Komponen antigen ditemukan di dinding sel dan sitoplasma yaitu komponen lipid, polisakarida dan
protein. Karakteristik antigen M. tuberculosis dapat diidentifikasi dengan menggunakan antibodi
monoklonal . Saat ini telah dikenal purified antigens dengan berat molekul 14 kDa (kiloDalton), 19 kDa,
38 kDa, 65 kDa yang memberikan sensitiviti dan spesifisiti yang bervariasi dalam mendiagnosis TB. Ada
juga yang menggolongkan antigen M. tuberculosis dalam kelompok antigen yang disekresi dan yang tidak
disekresi (somatik). Antigen yang disekresi hanya dihasilkan oleh basil yang hidup, contohnya antigen
30.000 a, protein MTP 40 dan lain lain.
Biomolekuler
Genom M. tuberculosis mempunyai ukuran 4,4 Mb (mega base) dengan kandungan guanin (G) dan
sitosin (C) terbanyak. Dari hasil pemetaan gen, telah diketahui lebih dari 165 gen dan penanda genetik
yang dibagi dalam 3 kelompok. Kelompok 1 gen yang merupakan sikuen DNA mikobakteria yang selalu
ada (conserved) sebagai DNA target, kelompok II merupakan sikuen DNA yang menyandi antigen
protein, sedangkan kelompok III adalah sikuen DNA ulangan seperti elemen sisipan.
Gen pab dan gen groEL masing masing menyandi protein berikatan posfat misalnya protein 38 kDa dan
protein kejut panas (heat shock protein) seperti protein 65 kDa, gen katG menyandi katalase-peroksidase
dan gen 16SrRNA (rrs) menyandi protein ribosomal S12 sedangkan gen rpoB menyandi RNA polimerase.

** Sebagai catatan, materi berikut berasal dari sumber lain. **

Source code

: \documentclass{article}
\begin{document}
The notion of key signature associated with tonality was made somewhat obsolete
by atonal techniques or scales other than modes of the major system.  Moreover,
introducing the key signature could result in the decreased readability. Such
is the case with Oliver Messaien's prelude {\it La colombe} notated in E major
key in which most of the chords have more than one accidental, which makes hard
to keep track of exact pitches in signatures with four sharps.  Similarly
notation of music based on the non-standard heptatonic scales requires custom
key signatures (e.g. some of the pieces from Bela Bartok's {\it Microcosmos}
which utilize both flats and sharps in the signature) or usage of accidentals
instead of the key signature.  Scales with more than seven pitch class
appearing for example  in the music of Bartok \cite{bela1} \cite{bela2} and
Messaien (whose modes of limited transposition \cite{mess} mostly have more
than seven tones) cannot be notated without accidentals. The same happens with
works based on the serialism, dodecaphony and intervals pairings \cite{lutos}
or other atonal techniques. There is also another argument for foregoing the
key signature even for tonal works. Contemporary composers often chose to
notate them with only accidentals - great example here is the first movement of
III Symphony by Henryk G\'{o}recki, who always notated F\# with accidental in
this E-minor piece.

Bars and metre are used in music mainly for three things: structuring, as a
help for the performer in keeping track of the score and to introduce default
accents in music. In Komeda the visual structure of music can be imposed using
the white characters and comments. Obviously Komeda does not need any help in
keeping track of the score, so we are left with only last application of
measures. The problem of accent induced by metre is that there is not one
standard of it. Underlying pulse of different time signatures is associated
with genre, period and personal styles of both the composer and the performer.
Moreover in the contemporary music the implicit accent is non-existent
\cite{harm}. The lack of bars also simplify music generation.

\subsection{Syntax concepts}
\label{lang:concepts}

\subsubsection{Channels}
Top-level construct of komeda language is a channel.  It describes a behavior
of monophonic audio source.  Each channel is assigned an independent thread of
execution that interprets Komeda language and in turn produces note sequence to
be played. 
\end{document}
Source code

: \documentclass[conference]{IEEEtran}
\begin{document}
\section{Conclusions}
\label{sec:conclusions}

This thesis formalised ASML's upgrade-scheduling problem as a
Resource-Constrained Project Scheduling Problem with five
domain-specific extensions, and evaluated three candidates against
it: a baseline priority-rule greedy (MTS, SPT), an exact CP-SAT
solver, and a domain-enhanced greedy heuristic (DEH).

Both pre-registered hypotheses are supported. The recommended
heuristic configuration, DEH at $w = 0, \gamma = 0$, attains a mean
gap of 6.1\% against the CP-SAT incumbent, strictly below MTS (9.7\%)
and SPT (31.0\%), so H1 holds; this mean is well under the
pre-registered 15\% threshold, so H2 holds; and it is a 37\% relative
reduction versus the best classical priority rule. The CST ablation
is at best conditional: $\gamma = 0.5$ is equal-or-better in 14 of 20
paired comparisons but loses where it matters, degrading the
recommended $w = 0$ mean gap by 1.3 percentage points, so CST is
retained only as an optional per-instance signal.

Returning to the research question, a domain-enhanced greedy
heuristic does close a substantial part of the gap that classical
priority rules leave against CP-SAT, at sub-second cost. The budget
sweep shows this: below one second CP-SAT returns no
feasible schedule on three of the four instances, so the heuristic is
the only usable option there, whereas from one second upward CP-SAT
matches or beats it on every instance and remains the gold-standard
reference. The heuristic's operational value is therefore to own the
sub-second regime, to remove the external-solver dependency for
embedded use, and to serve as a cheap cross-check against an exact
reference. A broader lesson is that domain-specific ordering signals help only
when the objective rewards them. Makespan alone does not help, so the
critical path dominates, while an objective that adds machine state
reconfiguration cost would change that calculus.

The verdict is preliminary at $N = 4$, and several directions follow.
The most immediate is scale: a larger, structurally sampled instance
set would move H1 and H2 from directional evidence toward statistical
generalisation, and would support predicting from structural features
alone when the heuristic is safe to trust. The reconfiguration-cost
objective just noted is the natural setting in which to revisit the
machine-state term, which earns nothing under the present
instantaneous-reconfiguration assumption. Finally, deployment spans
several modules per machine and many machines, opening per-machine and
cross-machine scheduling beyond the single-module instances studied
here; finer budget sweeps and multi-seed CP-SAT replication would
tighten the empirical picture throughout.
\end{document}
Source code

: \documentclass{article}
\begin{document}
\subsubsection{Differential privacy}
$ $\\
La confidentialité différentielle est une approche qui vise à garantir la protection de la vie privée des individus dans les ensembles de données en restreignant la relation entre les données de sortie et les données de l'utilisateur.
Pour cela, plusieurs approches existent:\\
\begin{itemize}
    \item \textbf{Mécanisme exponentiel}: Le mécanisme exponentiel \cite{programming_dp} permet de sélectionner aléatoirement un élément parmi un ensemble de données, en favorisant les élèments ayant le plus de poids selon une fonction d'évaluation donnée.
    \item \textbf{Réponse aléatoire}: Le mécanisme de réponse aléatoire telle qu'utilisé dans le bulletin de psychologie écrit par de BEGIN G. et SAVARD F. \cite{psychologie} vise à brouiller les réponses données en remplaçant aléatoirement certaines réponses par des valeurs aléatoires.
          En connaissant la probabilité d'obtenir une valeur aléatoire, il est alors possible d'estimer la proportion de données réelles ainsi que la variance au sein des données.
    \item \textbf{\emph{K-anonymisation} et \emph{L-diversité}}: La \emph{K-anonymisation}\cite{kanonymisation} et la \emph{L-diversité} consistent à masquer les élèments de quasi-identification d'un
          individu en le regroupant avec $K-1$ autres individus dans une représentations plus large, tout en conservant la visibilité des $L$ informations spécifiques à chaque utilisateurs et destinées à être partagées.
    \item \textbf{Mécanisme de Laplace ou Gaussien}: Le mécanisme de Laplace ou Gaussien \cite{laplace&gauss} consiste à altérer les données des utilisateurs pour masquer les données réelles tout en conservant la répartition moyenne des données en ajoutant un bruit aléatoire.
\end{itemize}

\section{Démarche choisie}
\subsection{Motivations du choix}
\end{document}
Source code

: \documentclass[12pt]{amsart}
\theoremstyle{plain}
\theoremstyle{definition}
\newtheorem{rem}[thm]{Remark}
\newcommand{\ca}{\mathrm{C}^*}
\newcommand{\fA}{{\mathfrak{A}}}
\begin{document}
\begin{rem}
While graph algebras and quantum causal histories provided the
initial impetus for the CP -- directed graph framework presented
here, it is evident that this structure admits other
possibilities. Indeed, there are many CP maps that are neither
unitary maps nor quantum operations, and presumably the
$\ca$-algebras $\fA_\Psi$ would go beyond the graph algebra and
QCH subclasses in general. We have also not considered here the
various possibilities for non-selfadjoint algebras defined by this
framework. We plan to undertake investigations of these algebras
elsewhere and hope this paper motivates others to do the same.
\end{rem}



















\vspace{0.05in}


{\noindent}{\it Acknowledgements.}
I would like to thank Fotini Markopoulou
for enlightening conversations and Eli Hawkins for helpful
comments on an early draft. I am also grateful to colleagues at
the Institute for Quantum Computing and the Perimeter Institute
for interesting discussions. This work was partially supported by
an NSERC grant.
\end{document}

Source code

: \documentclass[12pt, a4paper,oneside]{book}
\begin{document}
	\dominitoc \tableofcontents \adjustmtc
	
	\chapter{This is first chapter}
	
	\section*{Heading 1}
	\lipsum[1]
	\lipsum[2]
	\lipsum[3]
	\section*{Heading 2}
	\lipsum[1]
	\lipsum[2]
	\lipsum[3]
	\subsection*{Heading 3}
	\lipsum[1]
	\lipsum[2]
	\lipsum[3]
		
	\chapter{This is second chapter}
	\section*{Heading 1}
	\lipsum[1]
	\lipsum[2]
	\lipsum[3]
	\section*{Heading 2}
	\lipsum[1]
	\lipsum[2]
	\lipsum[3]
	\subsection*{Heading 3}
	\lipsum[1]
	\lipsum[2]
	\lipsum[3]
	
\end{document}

Sikuen sisipan DNA (IS) adalah elemen genetik yang mobile. Lebih dari 16 IS ada dalam mikobakteria
antara lain IS6110, IS1081 dan elemen seperti IS (IS-like element). Deteksi gen tersebut dapat dilakukan
dengan teknik PCR dan RFLP (dikutip dari 11).
1.4 PATOGENESIS
A. TUBERKULOSIS PRIMER
Kuman tuberkulosis yang masuk melalui saluran napas akan bersarang di jaringan paru sehingga akan
terbentuk suatu sarang pneumoni, yang disebut sarang primer atau afek primer. Sarang primer ini mungkin
timbul di bagian mana saja dalam paru, berbeda dengan sarang reaktivasi. Dari sarang primer akan
kelihatan peradangan saluran getah bening menuju hilus (limfangitis lokal). Peradangan tersebut diikuti
oleh pembesaran kelenjar getah bening di hilus (limfadenitis regional). Afek primer bersama-sama dengan
limfangitis regional dikenal sebagai kompleks primer. Kompleks primer ini akan mengalami salah satu
nasib sebagai berikut :
1. Sembuh dengan tidak meninggalkan cacat sama sekali (restitution ad integrum)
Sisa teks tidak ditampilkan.